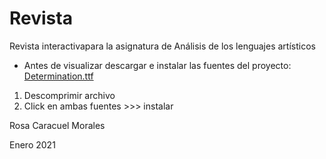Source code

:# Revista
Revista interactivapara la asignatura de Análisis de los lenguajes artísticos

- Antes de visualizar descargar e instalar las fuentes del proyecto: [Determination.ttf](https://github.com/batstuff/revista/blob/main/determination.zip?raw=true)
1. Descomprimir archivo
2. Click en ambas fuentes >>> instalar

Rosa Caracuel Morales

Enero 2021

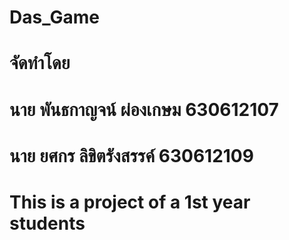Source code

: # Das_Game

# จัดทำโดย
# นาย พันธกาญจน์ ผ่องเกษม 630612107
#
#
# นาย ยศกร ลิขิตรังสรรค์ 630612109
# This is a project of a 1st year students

-----

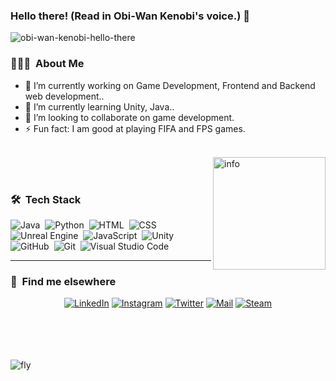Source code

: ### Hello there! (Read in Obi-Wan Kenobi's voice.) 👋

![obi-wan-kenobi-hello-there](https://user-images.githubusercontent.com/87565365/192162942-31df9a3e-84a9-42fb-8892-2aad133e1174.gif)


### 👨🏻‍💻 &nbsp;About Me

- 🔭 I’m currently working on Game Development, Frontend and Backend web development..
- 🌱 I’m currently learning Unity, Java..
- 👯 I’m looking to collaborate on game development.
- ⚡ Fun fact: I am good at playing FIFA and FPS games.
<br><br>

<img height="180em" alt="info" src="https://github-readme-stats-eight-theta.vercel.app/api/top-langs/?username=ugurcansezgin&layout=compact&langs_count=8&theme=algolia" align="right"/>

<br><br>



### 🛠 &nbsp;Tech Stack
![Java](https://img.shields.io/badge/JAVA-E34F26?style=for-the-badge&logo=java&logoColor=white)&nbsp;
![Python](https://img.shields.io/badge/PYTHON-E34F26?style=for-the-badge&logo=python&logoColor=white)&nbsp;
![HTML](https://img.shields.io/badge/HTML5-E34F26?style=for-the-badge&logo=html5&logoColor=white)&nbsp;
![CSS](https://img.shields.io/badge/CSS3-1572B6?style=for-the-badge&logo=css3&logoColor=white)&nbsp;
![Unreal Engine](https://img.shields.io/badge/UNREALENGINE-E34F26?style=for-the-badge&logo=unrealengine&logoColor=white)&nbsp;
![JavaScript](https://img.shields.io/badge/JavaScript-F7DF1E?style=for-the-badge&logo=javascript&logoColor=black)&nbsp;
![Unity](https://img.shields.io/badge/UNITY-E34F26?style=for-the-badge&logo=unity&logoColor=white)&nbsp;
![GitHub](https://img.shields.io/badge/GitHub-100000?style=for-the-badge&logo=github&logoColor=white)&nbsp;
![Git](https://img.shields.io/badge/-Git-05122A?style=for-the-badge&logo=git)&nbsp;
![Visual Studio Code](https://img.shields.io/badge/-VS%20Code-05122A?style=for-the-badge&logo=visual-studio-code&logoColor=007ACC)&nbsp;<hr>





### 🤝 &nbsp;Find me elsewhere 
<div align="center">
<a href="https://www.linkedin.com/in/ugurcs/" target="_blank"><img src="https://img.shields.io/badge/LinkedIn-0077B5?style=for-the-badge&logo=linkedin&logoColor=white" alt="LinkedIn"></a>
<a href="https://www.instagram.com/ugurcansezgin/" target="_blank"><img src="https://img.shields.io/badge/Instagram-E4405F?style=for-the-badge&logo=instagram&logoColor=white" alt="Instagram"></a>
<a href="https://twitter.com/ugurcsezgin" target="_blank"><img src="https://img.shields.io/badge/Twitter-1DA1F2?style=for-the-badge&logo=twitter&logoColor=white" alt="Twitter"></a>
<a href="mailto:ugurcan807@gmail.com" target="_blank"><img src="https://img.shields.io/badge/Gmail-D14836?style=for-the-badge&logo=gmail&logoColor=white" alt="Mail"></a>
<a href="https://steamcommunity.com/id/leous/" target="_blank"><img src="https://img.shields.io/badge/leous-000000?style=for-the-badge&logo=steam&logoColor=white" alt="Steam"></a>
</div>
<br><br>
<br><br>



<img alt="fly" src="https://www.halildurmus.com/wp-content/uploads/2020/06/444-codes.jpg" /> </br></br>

-----

# [WHAT IS EXPECTED]
Report how many lines of the preceding records include "target". Output the number only.

# [RESULT BELOW]
5